O debate entre Cavaco e Jerónimo teve aspectos curiosos, quase arriscaria que os contendores nutrem simpatia mútua. Talvez seja por partilharem um sentimento de "não fazerem parte do baralho", ou pela sua modesta origem ou por ambos não serem muito dotados para a esgrima da retórica.
Cavaco apareceu descontraído como eu nunca o vira e nem se ofendeu quando Jerónimo, embora de forma indirecta, lhe chamou mentiroso.
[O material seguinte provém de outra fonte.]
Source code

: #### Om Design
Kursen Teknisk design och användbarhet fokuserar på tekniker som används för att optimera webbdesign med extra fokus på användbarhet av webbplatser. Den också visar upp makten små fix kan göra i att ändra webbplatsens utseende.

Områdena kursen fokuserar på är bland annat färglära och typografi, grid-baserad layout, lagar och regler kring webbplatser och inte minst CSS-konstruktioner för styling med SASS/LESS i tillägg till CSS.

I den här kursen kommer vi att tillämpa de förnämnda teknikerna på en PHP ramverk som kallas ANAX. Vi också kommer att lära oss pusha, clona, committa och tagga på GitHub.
Com sinceridade ou sem ela deu-se ao luxo de esvaziar alguns dos "papões" associados à sua figura (caso das privatizações) e, para meu espanto, chegou quase a ser simpático.
Este debate, ao contrário de outros, falou do mundo real da produção e dos trabalhadores deixando em segundo plano as questões que afligem os burocratas e as corporações.
O que se destaca de tudo o que foi dito e que resume a diferença entre Cavaco e Jerónimo é o dilema do bolo, ou seja, se o problema é o bolo ser muito pequeno ou se o problema é o bolo estar mal dividido.
Apesar de todos sabermos que ambos têm razão pois o bolo não só está mal repartido como, ainda por cima, é bastante pequeno a verdade é que esta formulação, de resto habitual, acaba por favorecer Cavaco.
Os candidatos da esquerda aparecem sistematicamente como alguém que só pensa em comer um bolo que o Cavaco tanto se preocupa em fazer crescer.
Este acesso de gula deriva de pensarem, erradamente, que só ganham muitos votos dando coisas às pessoas já. Como as seitas religiosas têm mostrado pode ser muito mais intenso o efeito das promessas de mundos maravilhosos mesmo que num futuro incerto.
A esquerda só terá verdadeiro sucesso quando convencer o povo de que a sua luta pela justiça na distribuição não só não põe em causa o desenvolvimento económico como é a única forma de o crescimento dar um salto qualitativo.